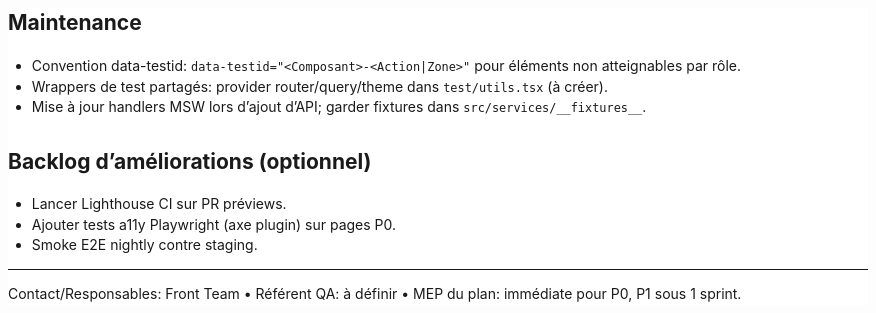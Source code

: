 ## Maintenance
- Convention data-testid: `data-testid="<Composant>-<Action|Zone>"` pour éléments non atteignables par rôle.
- Wrappers de test partagés: provider router/query/theme dans `test/utils.tsx` (à créer).
- Mise à jour handlers MSW lors d’ajout d’API; garder fixtures dans `src/services/__fixtures__`.

## Backlog d’améliorations (optionnel)
- Lancer Lighthouse CI sur PR préviews.
- Ajouter tests a11y Playwright (axe plugin) sur pages P0.
- Smoke E2E nightly contre staging.

---

Contact/Responsables: Front Team • Référent QA: à définir • MEP du plan: immédiate pour P0, P1 sous 1 sprint.

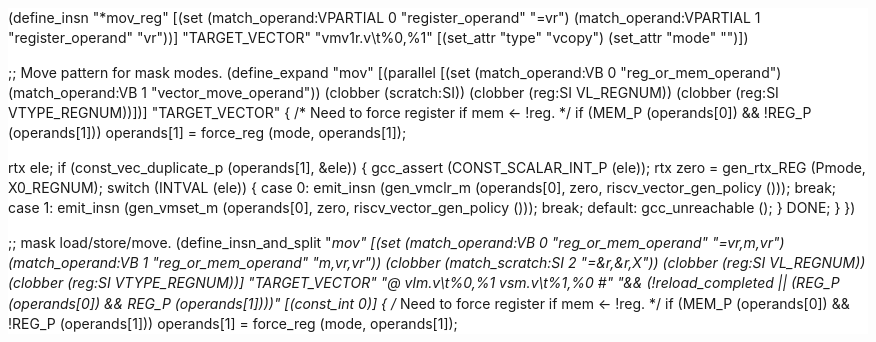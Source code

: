 (define_insn "*mov<mode>_reg"
  [(set (match_operand:VPARTIAL 0 "register_operand" "=vr")
	(match_operand:VPARTIAL 1 "register_operand" "vr"))]
  "TARGET_VECTOR"
  "vmv1r.v\t%0,%1"
  [(set_attr "type" "vcopy")
   (set_attr "mode" "<MODE>")])

;; Move pattern for mask modes.
(define_expand "mov<mode>"
  [(parallel [(set (match_operand:VB 0 "reg_or_mem_operand")
		   (match_operand:VB 1 "vector_move_operand"))
	      (clobber (scratch:SI))
	(clobber (reg:SI VL_REGNUM))
	(clobber (reg:SI VTYPE_REGNUM))])]
  "TARGET_VECTOR"
{
  /* Need to force register if mem <- !reg.  */
  if (MEM_P (operands[0]) && !REG_P (operands[1]))
    operands[1] = force_reg (<MODE>mode, operands[1]);

  rtx ele;
  if (const_vec_duplicate_p (operands[1], &ele))
    {
      gcc_assert (CONST_SCALAR_INT_P (ele));
      rtx zero = gen_rtx_REG (Pmode, X0_REGNUM);
      switch (INTVAL (ele))
	{
	case 0:
	  emit_insn (gen_vmclr<mode>_m (operands[0], zero,
					 riscv_vector_gen_policy ()));
	  break;
	case 1:
	  emit_insn (gen_vmset<mode>_m (operands[0], zero,
					 riscv_vector_gen_policy ()));
	  break;
	default:
	  gcc_unreachable ();
	}
      DONE;
    }
})

;; mask load/store/move.
(define_insn_and_split "*mov<mode>"
  [(set (match_operand:VB 0 "reg_or_mem_operand" "=vr,m,vr")
	(match_operand:VB 1 "reg_or_mem_operand" "m,vr,vr"))
	(clobber (match_scratch:SI 2 "=&r,&r,X"))
	(clobber (reg:SI VL_REGNUM))
	(clobber (reg:SI VTYPE_REGNUM))]
  "TARGET_VECTOR"
  "@
   vlm.v\t%0,%1
   vsm.v\t%1,%0
   #"
  "&& (!reload_completed || (REG_P (operands[0])
   && REG_P (operands[1])))"
  [(const_int 0)]
  {
    /* Need to force register if mem <- !reg.  */
    if (MEM_P (operands[0]) && !REG_P (operands[1]))
      operands[1] = force_reg (<MODE>mode, operands[1]);
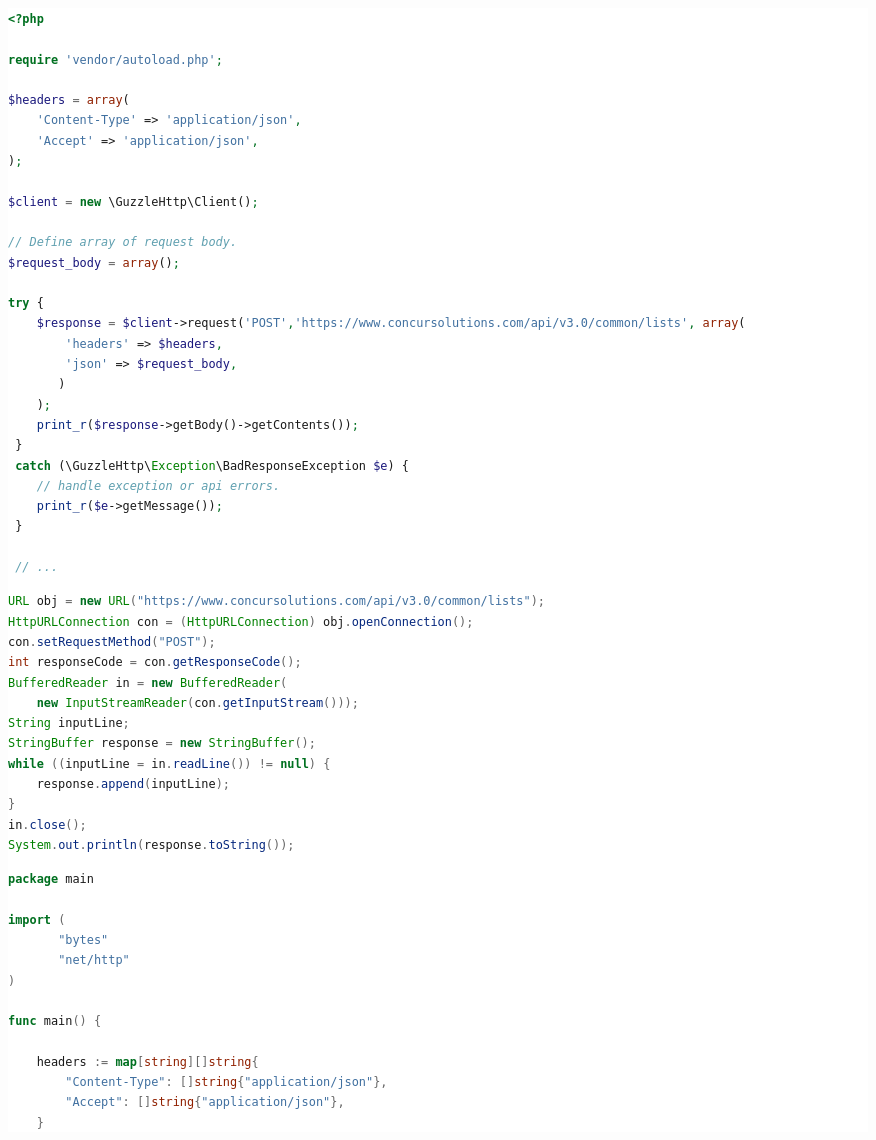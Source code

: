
 ```php
<?php

require 'vendor/autoload.php';

$headers = array(
    'Content-Type' => 'application/json',
    'Accept' => 'application/json',
);

$client = new \GuzzleHttp\Client();

// Define array of request body.
$request_body = array();

try {
    $response = $client->request('POST','https://www.concursolutions.com/api/v3.0/common/lists', array(
        'headers' => $headers,
        'json' => $request_body,
       )
    );
    print_r($response->getBody()->getContents());
 }
 catch (\GuzzleHttp\Exception\BadResponseException $e) {
    // handle exception or api errors.
    print_r($e->getMessage());
 }

 // ...

```

```java
URL obj = new URL("https://www.concursolutions.com/api/v3.0/common/lists");
HttpURLConnection con = (HttpURLConnection) obj.openConnection();
con.setRequestMethod("POST");
int responseCode = con.getResponseCode();
BufferedReader in = new BufferedReader(
    new InputStreamReader(con.getInputStream()));
String inputLine;
StringBuffer response = new StringBuffer();
while ((inputLine = in.readLine()) != null) {
    response.append(inputLine);
}
in.close();
System.out.println(response.toString());

```

```go
package main

import (
       "bytes"
       "net/http"
)

func main() {

    headers := map[string][]string{
        "Content-Type": []string{"application/json"},
        "Accept": []string{"application/json"},
    }

```
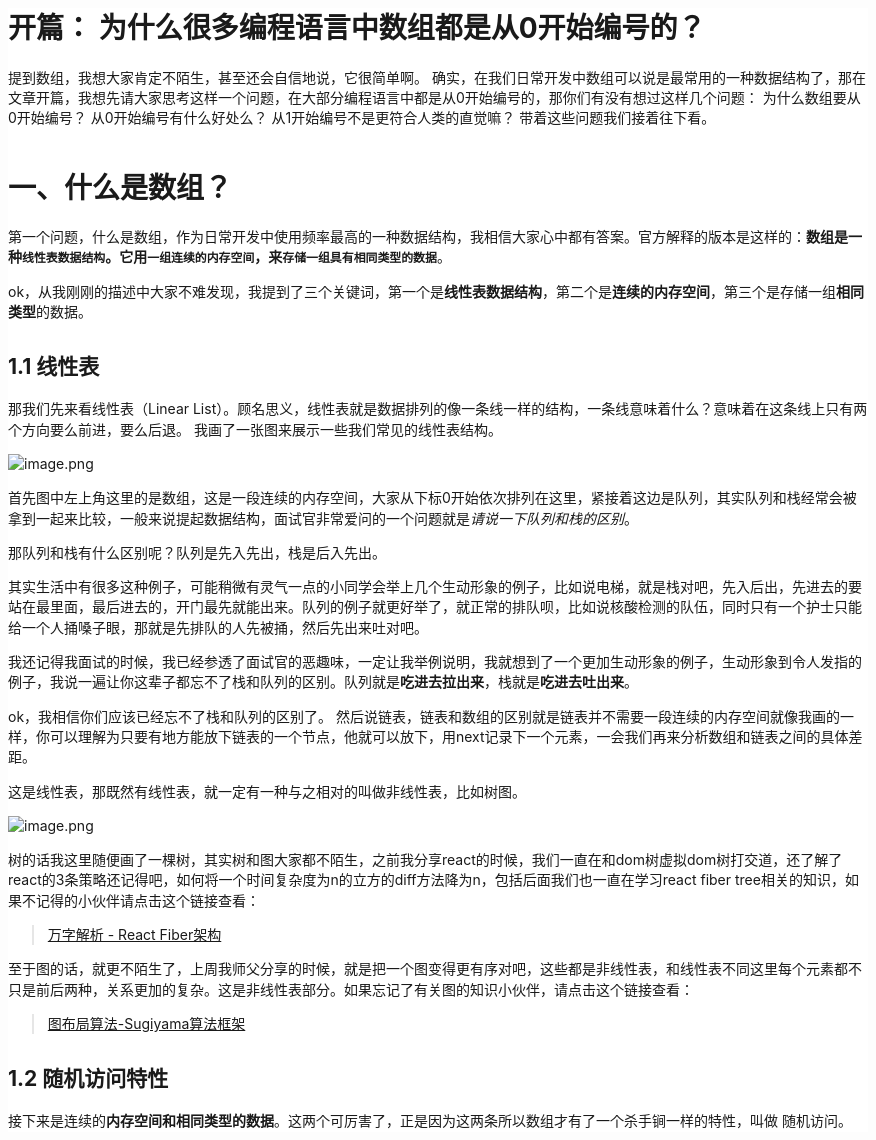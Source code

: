# 开篇： 为什么很多编程语言中数组都是从0开始编号的？

提到数组，我想大家肯定不陌生，甚至还会自信地说，它很简单啊。
确实，在我们日常开发中数组可以说是最常用的一种数据结构了，那在文章开篇，我想先请大家思考这样一个问题，在大部分编程语言中都是从0开始编号的，那你们有没有想过这样几个问题：
为什么数组要从0开始编号？
从0开始编号有什么好处么？
从1开始编号不是更符合人类的直觉嘛？
带着这些问题我们接着往下看。

# 一、什么是数组？
第一个问题，什么是数组，作为日常开发中使用频率最高的一种数据结构，我相信大家心中都有答案。官方解释的版本是这样的：**数组是一种`线性表数据结构`。它用`一组连续的内存空间`，来`存储一组具有相同类型的数据`**。

ok，从我刚刚的描述中大家不难发现，我提到了三个关键词，第一个是**线性表数据结构**，第二个是**连续的内存空间**，第三个是存储一组**相同类型**的数据。

## 1.1 线性表
那我们先来看线性表（Linear List）。顾名思义，线性表就是数据排列的像一条线一样的结构，一条线意味着什么？意味着在这条线上只有两个方向要么前进，要么后退。
我画了一张图来展示一些我们常见的线性表结构。

![image.png](https://pan.udolphin.com/files/image/2021/10/23ded73bbf5d5320e0b9796b6c0cc708.png)

首先图中左上角这里的是数组，这是一段连续的内存空间，大家从下标0开始依次排列在这里，紧接着这边是队列，其实队列和栈经常会被拿到一起来比较，一般来说提起数据结构，面试官非常爱问的一个问题就是*请说一下队列和栈的区别*。

那队列和栈有什么区别呢？队列是先入先出，栈是后入先出。

其实生活中有很多这种例子，可能稍微有灵气一点的小同学会举上几个生动形象的例子，比如说电梯，就是栈对吧，先入后出，先进去的要站在最里面，最后进去的，开门最先就能出来。队列的例子就更好举了，就正常的排队呗，比如说核酸检测的队伍，同时只有一个护士只能给一个人捅嗓子眼，那就是先排队的人先被捅，然后先出来吐对吧。

我还记得我面试的时候，我已经参透了面试官的恶趣味，一定让我举例说明，我就想到了一个更加生动形象的例子，生动形象到令人发指的例子，我说一遍让你这辈子都忘不了栈和队列的区别。队列就是**吃进去拉出来**，栈就是**吃进去吐出来**。

ok，我相信你们应该已经忘不了栈和队列的区别了。
然后说链表，链表和数组的区别就是链表并不需要一段连续的内存空间就像我画的一样，你可以理解为只要有地方能放下链表的一个节点，他就可以放下，用next记录下一个元素，一会我们再来分析数组和链表之间的具体差距。

这是线性表，那既然有线性表，就一定有一种与之相对的叫做非线性表，比如树图。

![image.png](https://pan.udolphin.com/files/image/2021/10/de337a4b760446196f8dc9a9ffc554a7.png)

树的话我这里随便画了一棵树，其实树和图大家都不陌生，之前我分享react的时候，我们一直在和dom树虚拟dom树打交道，还了解了react的3条策略还记得吧，如何将一个时间复杂度为n的立方的diff方法降为n，包括后面我们也一直在学习react fiber tree相关的知识，如果不记得的小伙伴请点击这个链接查看：
> [万字解析 - React Fiber架构](https://wiki.uino.com/d/react-fiber-simple-analysis.html)

至于图的话，就更不陌生了，上周我师父分享的时候，就是把一个图变得更有序对吧，这些都是非线性表，和线性表不同这里每个元素都不只是前后两种，关系更加的复杂。这是非线性表部分。如果忘记了有关图的知识小伙伴，请点击这个链接查看：
> [图布局算法-Sugiyama算法框架](https://wiki.uino.com/book/60fea4b11fc2c4022f4f0b25/61616ddb3dc6ceb3642f6762.html)

## 1.2 随机访问特性
接下来是连续的**内存空间和相同类型的数据**。这两个可厉害了，正是因为这两条所以数组才有了一个杀手锏一样的特性，叫做 随机访问。
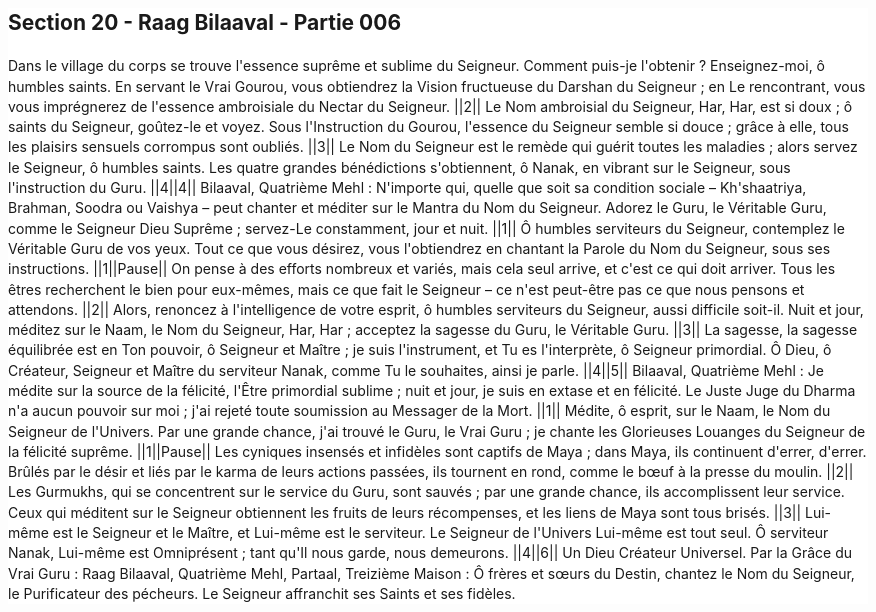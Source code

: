 ## Section 20 - Raag Bilaaval - Partie 006 

Dans le village du corps se trouve l'essence suprême et sublime du Seigneur. Comment puis-je l'obtenir ? Enseignez-moi, ô humbles saints. 
En servant le Vrai Gourou, vous obtiendrez la Vision fructueuse du Darshan du Seigneur ; en Le rencontrant, vous vous imprégnerez de l'essence ambroisiale du Nectar du Seigneur. ||2|| 
Le Nom ambroisial du Seigneur, Har, Har, est si doux ; ô saints du Seigneur, goûtez-le et voyez. 
Sous l'Instruction du Gourou, l'essence du Seigneur semble si douce ; grâce à elle, tous les plaisirs sensuels corrompus sont oubliés. ||3|| 
Le Nom du Seigneur est le remède qui guérit toutes les maladies ; alors servez le Seigneur, ô humbles saints. 
Les quatre grandes bénédictions s'obtiennent, ô Nanak, en vibrant sur le Seigneur, sous l'instruction du Guru. ||4||4|| 
Bilaaval, Quatrième Mehl :
N'importe qui, quelle que soit sa condition sociale – Kh'shaatriya, Brahman, Soodra ou Vaishya – peut chanter et méditer sur le Mantra du Nom du Seigneur. 
Adorez le Guru, le Véritable Guru, comme le Seigneur Dieu Suprême ; servez-Le constamment, jour et nuit. ||1|| 
Ô humbles serviteurs du Seigneur, contemplez le Véritable Guru de vos yeux. 
Tout ce que vous désirez, vous l'obtiendrez en chantant la Parole du Nom du Seigneur, sous ses instructions. ||1||Pause|| 
On pense à des efforts nombreux et variés, mais cela seul arrive, et c'est ce qui doit arriver. 
Tous les êtres recherchent le bien pour eux-mêmes, mais ce que fait le Seigneur – ce n'est peut-être pas ce que nous pensons et attendons. ||2|| 
Alors, renoncez à l'intelligence de votre esprit, ô humbles serviteurs du Seigneur, aussi difficile soit-il. 
Nuit et jour, méditez sur le Naam, le Nom du Seigneur, Har, Har ; acceptez la sagesse du Guru, le Véritable Guru. ||3|| 
La sagesse, la sagesse équilibrée est en Ton pouvoir, ô Seigneur et Maître ; je suis l'instrument, et Tu es l'interprète, ô Seigneur primordial. 
Ô Dieu, ô Créateur, Seigneur et Maître du serviteur Nanak, comme Tu le souhaites, ainsi je parle. ||4||5|| 
Bilaaval, Quatrième Mehl : 
Je médite sur la source de la félicité, l'Être primordial sublime ; nuit et jour, je suis en extase et en félicité. 
Le Juste Juge du Dharma n'a aucun pouvoir sur moi ; j'ai rejeté toute soumission au Messager de la Mort. ||1|| 
Médite, ô esprit, sur le Naam, le Nom du Seigneur de l'Univers. 
Par une grande chance, j'ai trouvé le Guru, le Vrai Guru ; je chante les Glorieuses Louanges du Seigneur de la félicité suprême. ||1||Pause|| 
Les cyniques insensés et infidèles sont captifs de Maya ; dans Maya, ils continuent d'errer, d'errer. 
Brûlés par le désir et liés par le karma de leurs actions passées, ils tournent en rond, comme le bœuf à la presse du moulin. ||2|| 
Les Gurmukhs, qui se concentrent sur le service du Guru, sont sauvés ; par une grande chance, ils accomplissent leur service. 
Ceux qui méditent sur le Seigneur obtiennent les fruits de leurs récompenses, et les liens de Maya sont tous brisés. ||3|| 
Lui-même est le Seigneur et le Maître, et Lui-même est le serviteur. Le Seigneur de l'Univers Lui-même est tout seul. 
Ô serviteur Nanak, Lui-même est Omniprésent ; tant qu'Il nous garde, nous demeurons. ||4||6|| 
Un Dieu Créateur Universel. Par la Grâce du Vrai Guru : 
Raag Bilaaval, Quatrième Mehl, Partaal, Treizième Maison : 
Ô frères et sœurs du Destin, chantez le Nom du Seigneur, le Purificateur des pécheurs. 
Le Seigneur affranchit ses Saints et ses fidèles.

□ □ □ □

The task:
The lines wanted run from the first one in the material above through the line containing "- Mise à jour"; give them again exactly, leaving out the pictures.

Your solution:
Source code

: ## Maintenance
- Convention data-testid: `data-testid="<Composant>-<Action|Zone>"` pour éléments non atteignables par rôle.
- Wrappers de test partagés: provider router/query/theme dans `test/utils.tsx` (à créer).
- Mise à jour handlers MSW lors d’ajout d’API; garder fixtures dans `src/services/__fixtures__`.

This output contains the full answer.